◆ AVAILABLE DATA ◆
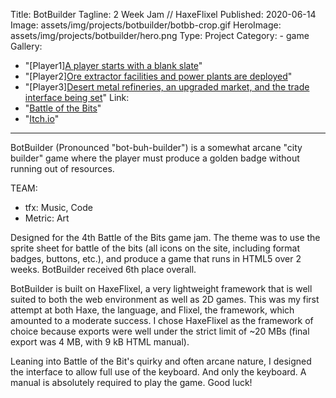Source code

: ﻿Title: BotBuilder
Tagline: 2 Week Jam // HaxeFlixel
Published: 2020-06-14
Image: assets/img/projects/botbuilder/botbb-crop.gif
HeroImage: assets/img/projects/botbuilder/hero.png
Type: Project
Category: 
	- game
Gallery:
  - "[Player1][A player starts with a blank slate](assets/img/projects/botbuilder/botbb.gif)"
  - "[Player2][Ore extractor facilities and power plants are deployed](assets/img/projects/botbuilder/buildMode.png)"
  - "[Player3][Desert metal refineries, an upgraded market, and the trade interface being set](assets/img/projects/botbuilder/marketMode.png)"
Link:
  - "[Battle of the Bits](https://battleofthebits.org/arena/Entry/BotBuilder/35912/)"
  - "[Itch.io](https://saltmonger.itch.io/botbuilder)"
---
BotBuilder (Pronounced "bot-buh-builder") is a somewhat arcane "city builder" game where the player must produce a golden badge without running out of resources.

TEAM:
- tfx: Music, Code
- Metric: Art

Designed for the 4th Battle of the Bits game jam.  The theme was to use the sprite sheet for battle of the bits (all icons on the site, including format badges, buttons, etc.), and produce a game that runs in HTML5 over 2 weeks.  BotBuilder received 6th place overall.

BotBuilder is built on HaxeFlixel, a very lightweight framework that is well suited to both the web environment as well as 2D games.  This was my first attempt at both Haxe, the language, and Flixel, the framework, which amounted to a moderate success.  I chose HaxeFlixel as the framework of choice because exports were well under the strict limit of ~20 MBs (final export was 4 MB, with 9 kB HTML manual).

Leaning into Battle of the Bit's quirky and often arcane nature, I designed the interface to allow full use of the keyboard.  And only the keyboard.  A manual is absolutely required to play the game.  Good luck!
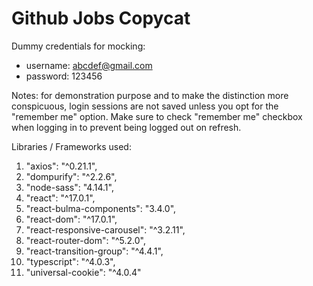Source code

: # Github Jobs Copycat

Dummy credentials for mocking:
- username: abcdef@gmail.com
- password: 123456

Notes:
for demonstration purpose and to make the distinction more conspicuous, login sessions are not saved unless you opt for the "remember me" option. Make sure to check "remember me" checkbox when logging in to prevent being logged out on refresh.

Libraries / Frameworks used:
1. "axios": "^0.21.1",
2. "dompurify": "^2.2.6",
3. "node-sass": "4.14.1",
4. "react": "^17.0.1",
5. "react-bulma-components": "3.4.0",
6. "react-dom": "^17.0.1",
7. "react-responsive-carousel": "^3.2.11",
8. "react-router-dom": "^5.2.0",
9. "react-transition-group": "^4.4.1",
10. "typescript": "^4.0.3",
11. "universal-cookie": "^4.0.4"

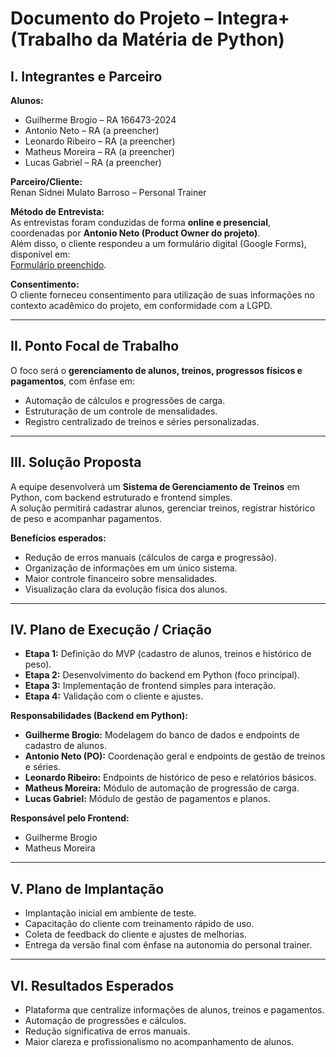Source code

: # Documento do Projeto – Integra+ (Trabalho da Matéria de Python)

## I. Integrantes e Parceiro

**Alunos:**

- Guilherme Brogio – RA 166473-2024
- Antonio Neto – RA (a preencher)
- Leonardo Ribeiro – RA (a preencher)
- Matheus Moreira – RA (a preencher)
- Lucas Gabriel – RA (a preencher)

**Parceiro/Cliente:**  
Renan Sidnei Mulato Barroso – Personal Trainer

**Método de Entrevista:**  
As entrevistas foram conduzidas de forma **online e presencial**, coordenadas por **Antonio Neto (Product Owner do projeto)**.  
Além disso, o cliente respondeu a um formulário digital (Google Forms), disponível em:  
[Formulário preenchido](https://docs.google.com/forms/d/e/1FAIpQLScXU5d1dcyrSS2XYnZ9FzNU41J_aRNjFd_oNg5XInWGIH_M8A/viewform?usp=dialog).

**Consentimento:**  
O cliente forneceu consentimento para utilização de suas informações no contexto acadêmico do projeto, em conformidade com a LGPD.

---

## II. Ponto Focal de Trabalho

O foco será o **gerenciamento de alunos, treinos, progressos físicos e pagamentos**, com ênfase em:

- Automação de cálculos e progressões de carga.
- Estruturação de um controle de mensalidades.
- Registro centralizado de treinos e séries personalizadas.

---

## III. Solução Proposta

A equipe desenvolverá um **Sistema de Gerenciamento de Treinos** em Python, com backend estruturado e frontend simples.  
A solução permitirá cadastrar alunos, gerenciar treinos, registrar histórico de peso e acompanhar pagamentos.

**Benefícios esperados:**

- Redução de erros manuais (cálculos de carga e progressão).
- Organização de informações em um único sistema.
- Maior controle financeiro sobre mensalidades.
- Visualização clara da evolução física dos alunos.

---

## IV. Plano de Execução / Criação

- **Etapa 1:** Definição do MVP (cadastro de alunos, treinos e histórico de peso).
- **Etapa 2:** Desenvolvimento do backend em Python (foco principal).
- **Etapa 3:** Implementação de frontend simples para interação.
- **Etapa 4:** Validação com o cliente e ajustes.

**Responsabilidades (Backend em Python):**

- **Guilherme Brogio:** Modelagem do banco de dados e endpoints de cadastro de alunos.
- **Antonio Neto (PO):** Coordenação geral e endpoints de gestão de treinos e séries.
- **Leonardo Ribeiro:** Endpoints de histórico de peso e relatórios básicos.
- **Matheus Moreira:** Módulo de automação de progressão de carga.
- **Lucas Gabriel:** Módulo de gestão de pagamentos e planos.

**Responsável pelo Frontend:**

- Guilherme Brogio
- Matheus Moreira

---

## V. Plano de Implantação

- Implantação inicial em ambiente de teste.
- Capacitação do cliente com treinamento rápido de uso.
- Coleta de feedback do cliente e ajustes de melhorias.
- Entrega da versão final com ênfase na autonomia do personal trainer.

---

## VI. Resultados Esperados

- Plataforma que centralize informações de alunos, treinos e pagamentos.
- Automação de progressões e cálculos.
- Redução significativa de erros manuais.
- Maior clareza e profissionalismo no acompanhamento de alunos.
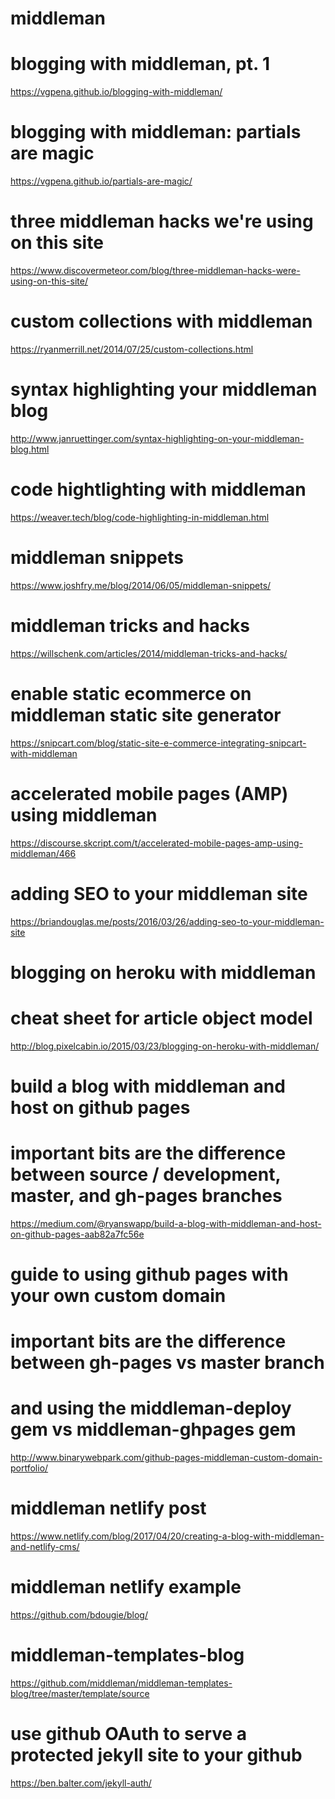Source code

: #
# middleman
#

# blogging with middleman, pt. 1
https://vgpena.github.io/blogging-with-middleman/

# blogging with middleman: partials are magic
https://vgpena.github.io/partials-are-magic/

# three middleman hacks we're using on this site
https://www.discovermeteor.com/blog/three-middleman-hacks-were-using-on-this-site/

# custom collections with middleman
https://ryanmerrill.net/2014/07/25/custom-collections.html

# syntax highlighting your middleman blog
http://www.janruettinger.com/syntax-highlighting-on-your-middleman-blog.html

# code hightlighting with middleman
https://weaver.tech/blog/code-highlighting-in-middleman.html

# middleman snippets
https://www.joshfry.me/blog/2014/06/05/middleman-snippets/

# middleman tricks and hacks
https://willschenk.com/articles/2014/middleman-tricks-and-hacks/

# enable static ecommerce on middleman static site generator
https://snipcart.com/blog/static-site-e-commerce-integrating-snipcart-with-middleman

# accelerated mobile pages (AMP) using middleman
https://discourse.skcript.com/t/accelerated-mobile-pages-amp-using-middleman/466

# adding SEO to your middleman site
https://briandouglas.me/posts/2016/03/26/adding-seo-to-your-middleman-site

# blogging on heroku with middleman
# cheat sheet for article object model
http://blog.pixelcabin.io/2015/03/23/blogging-on-heroku-with-middleman/

# build a blog with middleman and host on github pages
# important bits are the difference between source / development, master, and gh-pages branches
https://medium.com/@ryanswapp/build-a-blog-with-middleman-and-host-on-github-pages-aab82a7fc56e

# guide to using github pages with your own custom domain
# important bits are the difference between gh-pages vs master branch
# and using the middleman-deploy gem vs middleman-ghpages gem
http://www.binarywebpark.com/github-pages-middleman-custom-domain-portfolio/

# middleman netlify post
https://www.netlify.com/blog/2017/04/20/creating-a-blog-with-middleman-and-netlify-cms/

# middleman netlify example
https://github.com/bdougie/blog/

# middleman-templates-blog
https://github.com/middleman/middleman-templates-blog/tree/master/template/source

# use github OAuth to serve a protected jekyll site to your github
https://ben.balter.com/jekyll-auth/

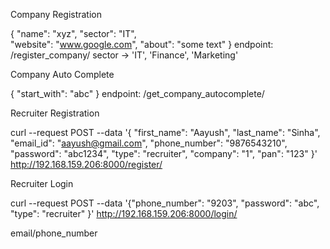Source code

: Company Registration 

{
"name": "xyz",
"sector": "IT",  
"website": "www.google.com",
"about": "some text"
}
endpoint: /register_company/
sector -> 'IT', 'Finance', 'Marketing'

Company Auto Complete

{
"start_with": "abc"
}
endpoint: /get_company_autocomplete/

Recruiter Registration


curl --request POST --data '{
            "first_name": "Aayush",
            "last_name": "Sinha",
            "email_id": "aayush@gmail.com",
            "phone_number": "9876543210",
            "password": "abc1234",
            "type": "recruiter",
            "company": "1",
            "pan": "123"
        }'  http://192.168.159.206:8000/register/
        
Recruiter Login

curl --request POST --data '{"phone_number": "9203", "password": "abc", "type": "recruiter" }'  http://192.168.159.206:8000/login/

email/phone_number
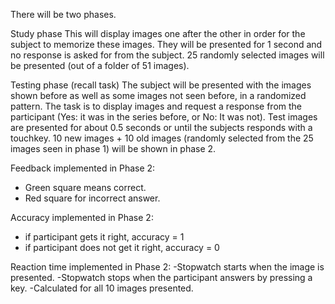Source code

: There will be two phases.

Study phase This will display images one after the other in order for the subject to memorize these images. They will be presented for 1 second and no response is asked for from the subject. 25 randomly selected images will be presented (out of a folder of 51 images).

Testing phase (recall task) The subject will be presented with the images shown before as well as some images not seen before, in a randomized pattern. The task is to display images and request a response from the participant (Yes: it was in the series before, or No: It was not). Test images are presented for about 0.5 seconds or until the subjects responds with a touchkey. 10 new images + 10 old images (randomly selected from the 25 images seen in phase 1) will be shown in phase 2.

Feedback implemented in Phase 2: 
- Green square means correct.
- Red square for incorrect answer.

Accuracy implemented in Phase 2:
- if participant gets it right, accuracy = 1
- if participant does not get it right, accuracy = 0

Reaction time implemented in Phase 2:
-Stopwatch starts when the image is presented.
-Stopwatch stops when the participant answers by pressing a key.
-Calculated for all 10 images presented.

◆ PROBLEM REQUIREMENTS ◆
Without the pictures, write out the lines from the beginning of the entries through the line with "- Metric: Art".

◆ WRITTEN SOLUTION ◆
Source code

: ﻿Title: BotBuilder
Tagline: 2 Week Jam // HaxeFlixel
Published: 2020-06-14
Image: assets/img/projects/botbuilder/botbb-crop.gif
HeroImage: assets/img/projects/botbuilder/hero.png
Type: Project
Category: 
	- game
Gallery:
  - "[Player1][A player starts with a blank slate](assets/img/projects/botbuilder/botbb.gif)"
  - "[Player2][Ore extractor facilities and power plants are deployed](assets/img/projects/botbuilder/buildMode.png)"
  - "[Player3][Desert metal refineries, an upgraded market, and the trade interface being set](assets/img/projects/botbuilder/marketMode.png)"
Link:
  - "[Battle of the Bits](https://battleofthebits.org/arena/Entry/BotBuilder/35912/)"
  - "[Itch.io](https://saltmonger.itch.io/botbuilder)"
---
BotBuilder (Pronounced "bot-buh-builder") is a somewhat arcane "city builder" game where the player must produce a golden badge without running out of resources.

TEAM:
- tfx: Music, Code
- Metric: Art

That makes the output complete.